Load factor: the ratio of the record number and hash table size actually stored in hash table is to measure hash table performance An important indicator.Its value is bigger, and hash value number of collisions is more, and the inquiry velocity of hash table is caused to reduce.Its value is too small, wave Take memory source.We are based on XDDHash algorithm and MWFHash algorithm design program test statistics load factor and average detection As shown in Figure 6, it reflects the efficiency that the inquiry of constructed table compares to relational graph between number (number is more, time-consuming more) Can, the load factor K that the present invention designs is 0.607, it can be observed that its average lookup number is only at 3 times or so, it is close normal The number time searches.

Optionally, it is sequenced in another embodiment of short sequence quick comparison analysis method in two generations of the present invention, in the S2 Before, further includes:

In a particular embodiment, the K-mer segment comprising degeneracy base represents unknown nucleotide sequence, structure in reference genome hg19 It builds unavailable when the library index, EMS memory occupation can also be saved after removing.

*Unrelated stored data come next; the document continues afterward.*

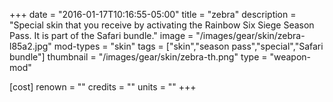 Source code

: +++
date = "2016-01-17T10:16:55-05:00"
title = "zebra"
description = "Special skin that you receive by activating the Rainbow Six Siege Season Pass. It is part of the Safari bundle."
image = "/images/gear/skin/zebra-l85a2.jpg"
mod-types = "skin"
tags = ["skin","season pass","special","Safari bundle"]
thumbnail = "/images/gear/skin/zebra-th.png"
type = "weapon-mod"

[cost]
  renown = ""
  credits = ""
  units = ""
+++
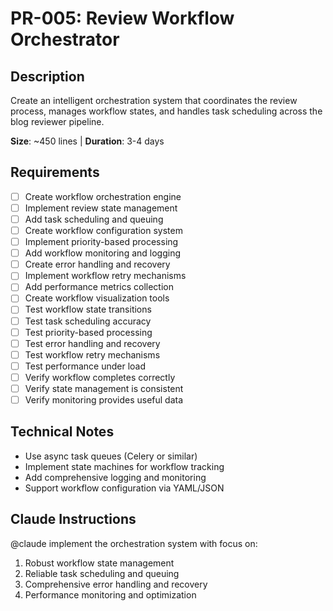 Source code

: # PR-005: Review Workflow Orchestrator  

## Description
Create an intelligent orchestration system that coordinates the review process, manages workflow states, and handles task scheduling across the blog reviewer pipeline.

**Size**: ~450 lines | **Duration**: 3-4 days

## Requirements
- [ ] Create workflow orchestration engine
- [ ] Implement review state management  
- [ ] Add task scheduling and queuing
- [ ] Create workflow configuration system
- [ ] Implement priority-based processing
- [ ] Add workflow monitoring and logging
- [ ] Create error handling and recovery
- [ ] Implement workflow retry mechanisms
- [ ] Add performance metrics collection
- [ ] Create workflow visualization tools
- [ ] Test workflow state transitions
- [ ] Test task scheduling accuracy
- [ ] Test priority-based processing
- [ ] Test error handling and recovery
- [ ] Test workflow retry mechanisms
- [ ] Test performance under load
- [ ] Verify workflow completes correctly
- [ ] Verify state management is consistent
- [ ] Verify monitoring provides useful data

## Technical Notes
- Use async task queues (Celery or similar)
- Implement state machines for workflow tracking
- Add comprehensive logging and monitoring
- Support workflow configuration via YAML/JSON

## Claude Instructions
@claude implement the orchestration system with focus on:
1. Robust workflow state management
2. Reliable task scheduling and queuing
3. Comprehensive error handling and recovery
4. Performance monitoring and optimization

Value value is the compression of the location information abstract of K-mer fragment sequence, and compression function is as follows:

Value=K-mer_number*26+K-mer_location,

Wherein, K-mer_number is K-mer fragment sequence designation of chromosome number, and K-mer_location is K-mer piece Site on Duan Xulie designation of chromosome.

Index2 value and value value are stored in hash structural body:

Typedef struct Node{

unsigned int value；

unsigned int index2；

}HashType

The pseudo- expression formula of the hash table constructed in this way can be simply written as:

Hash [index1]=HashType element；

The value of HashType type is stored at memory index1 with regard to realizing.

In the embodiment of the present invention, according to priori data model, the high short sequence of the priority ordering frequency of occurrences, to improve inquiry Speed, this specific method are to say, when processing has the hash index of repeated collisions, preferential search occurs in practical sequencing sample The high reads sequence of rate reduces index displacement searching times, avoids unnecessary time overhead.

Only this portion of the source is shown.